Ramath nickte. Er war ein ruhigerer, beherrschterer Mann als der, den Perry Rhodan kannte. Bedächtigkeit sprach aus jeder seiner Bewegungen.
„Sie brauchen Hilfe?" fragte er ohne Umschweife.
„Sie nehmen mir das Wort aus den Mund", gestand sein Gast.
„Wie sind Sie auf mich verfallen?"
„Einfach. Auf meiner Bezugsebene ist Tycho Ramath ein Gegner der Administration, ist es immer gewesen. Vor sechs Jahren, anläßlich der Wahl zum Großadministrator, trachtete er mir nach dem Leben. Das kam an den Tag. Er wurde von der Flotte verabschiedet. Aber auch als Oberst außer Dienst behielt er die meisten seiner Anhänger. Er agiert nach wie vor gegen mich, aber ich glaube, daß die Bedeutung seiner Partei allmählich abnimmt. Dort, woher ich komme, ist Tycho Ramath ein gewalttätiger, rücksichtsloser, skrupelloser Geselle. Hier ist es die Administration, die diese Attribute verdient. Ich hoffe daher, in Ihnen einen Mann zu finden, der mir seelisch näher verwandt ist als mein Gegenspieler, Rhodan-zwei."

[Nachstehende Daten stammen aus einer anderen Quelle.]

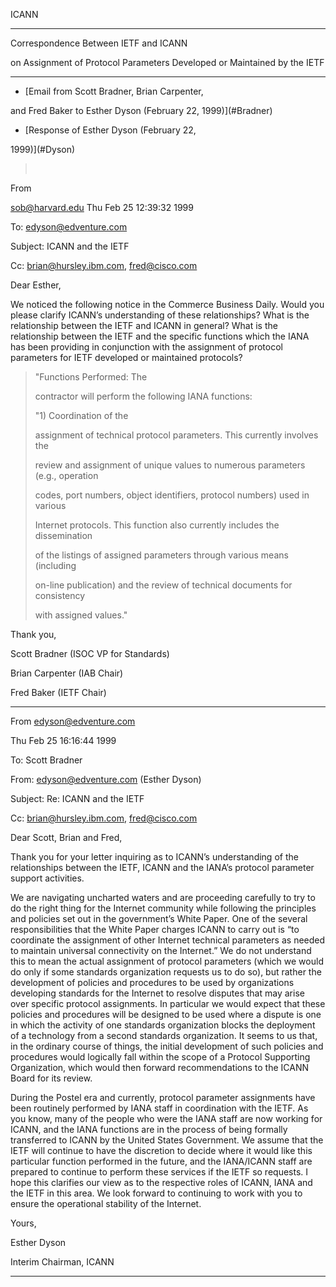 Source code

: 
ICANN  




---



 Correspondence Between IETF and ICANN  

 on Assignment of Protocol Parameters Developed or Maintained by the IETF  




---



+ [Email from Scott Bradner, Brian Carpenter,  

 and Fred Baker to Esther Dyson (February 22, 1999)](#Bradner)
+ [Response of Esther Dyson (February 22,  

 1999)](#Dyson)



> 
>  
> 
> 
> 



From  

 sob@harvard.edu Thu Feb 25 12:39:32 1999   

 To: edyson@edventure.com  

 Subject: ICANN and the IETF   

 Cc: brian@hursley.ibm.com, fred@cisco.com 


Dear Esther, 


  

We noticed the following notice in the Commerce Business Daily. Would you please clarify ICANN’s understanding of these relationships? What is the relationship between the IETF and ICANN in general? What is the relationship between the IETF and the specific functions which the IANA has been providing in conjunction with the assignment of protocol parameters for IETF developed or maintained protocols? 




> 
> 
> "Functions Performed: The  
> 
>  contractor will perform the following IANA functions: 
> 
> 
> "1) Coordination of the  
> 
>  assignment of technical protocol parameters. This currently involves the  
> 
>  review and assignment of unique values to numerous parameters (e.g., operation  
> 
>  codes, port numbers, object identifiers, protocol numbers) used in various  
> 
>  Internet protocols. This function also currently includes the dissemination  
> 
>  of the listings of assigned parameters through various means (including  
> 
>  on-line publication) and the review of technical documents for consistency  
> 
>  with assigned values."
> 
> 
> 
> 



Thank you, 


Scott Bradner (ISOC VP for Standards)  

 Brian Carpenter (IAB Chair)   

 Fred Baker (IETF Chair) 




---


From edyson@edventure.com  

 Thu Feb 25 16:16:44 1999  

 To: Scott Bradner   

 From: edyson@edventure.com (Esther Dyson)   

 Subject: Re: ICANN and the IETF   

 Cc: brian@hursley.ibm.com, fred@cisco.com


Dear Scott, Brian and Fred, 


Thank you for your letter inquiring as to ICANN’s understanding of the relationships between the IETF, ICANN and the IANA’s protocol parameter support activities. 


We are navigating uncharted waters and are proceeding carefully to try to do the right thing for the Internet community while following the principles and policies set out in the government’s White Paper. One of the several responsibilities that the White Paper charges ICANN to carry out is “to coordinate the assignment of other Internet technical parameters as needed to maintain universal connectivity on the Internet.” We do not understand this to mean the actual assignment of protocol parameters (which we would do only if some standards organization requests us to do so), but rather the development of policies and procedures to be used by organizations developing standards for the Internet to resolve disputes that may arise over specific protocol assignments. In particular we would expect that these policies and procedures will be designed to be used where a dispute is one in which the activity of one standards organization blocks the deployment of a technology from a second standards organization. It seems to us that, in the ordinary course of things, the initial development of such policies and procedures would logically fall within the scope of a Protocol Supporting Organization, which would then forward recommendations to the ICANN Board for its review.  




During the Postel era and currently, protocol parameter assignments have been routinely performed by IANA staff in coordination with the IETF. As you know, many of the people who were the IANA staff are now working for ICANN, and the IANA functions are in the process of being formally transferred to ICANN by the United States Government. We assume that the IETF will continue to have the discretion to decide where it would like this particular function performed in the future, and the IANA/ICANN staff are prepared to continue to perform these services if the IETF so requests. I hope this clarifies our view as to the respective roles of ICANN, IANA and the IETF in this area. We look forward to continuing to work with you to ensure the operational stability of the Internet. 


Yours, 


Esther Dyson   

 Interim Chairman, ICANN




---


 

Der Bericht amüsierte Ramath.
„So ähnlich erging es mir. Allerdings verübte ich niemals einen Anschlag auf den Großadministrator. Wäre das an den Tag gekommen, so lebte ich nicht mehr. Nein, ich wurde ihm durch politische Äußerungen unbequem. Wahrscheinlich hätte er mich gerne als Verräter gebrandmarkt und umbringen lassen. Aber auch ich verfüge auf dieser Welt - dieser Bezugsebene, wie Sie sie nennen - über eine zahlreiche Anhängerschaft. Also begnügte man sich damit, mich zum Abschied zu zwingen. Ich bin nach wie vor der Gegner der hiesigen Rhodan-Administration und hoffe, bei Gelegenheit tatkräftig gegen diese Regierung vorgehen zu können."
Er musterte seinen Besucher.
„Woher weiß ich, daß Sie nicht in Wirklichkeit Rhodan-zwei sind, der hier herkam, um mich auszuhorchen und dann zu erledigen?"
„Ich weiß nicht, woher Sie es wissen", konterte Rhodan trocken.
„Aber daß Sie es wissen, daran besteht kein Zweifel; sonst hätten Sie eben nicht so offen gesprochen."
Ramath lachte.
„Sie sind verteufelt klug! Ich glaube, ich werde Ihnen helfen können."
Er stand auf und besorgte aus dem halbdunklen Hintergrund der Halle zwei zinnerne Humpen, über deren Rand der Schaum sorgfältig abgezapften Bieres hinauslugte. Er setzte die Humpen auf den Tisch.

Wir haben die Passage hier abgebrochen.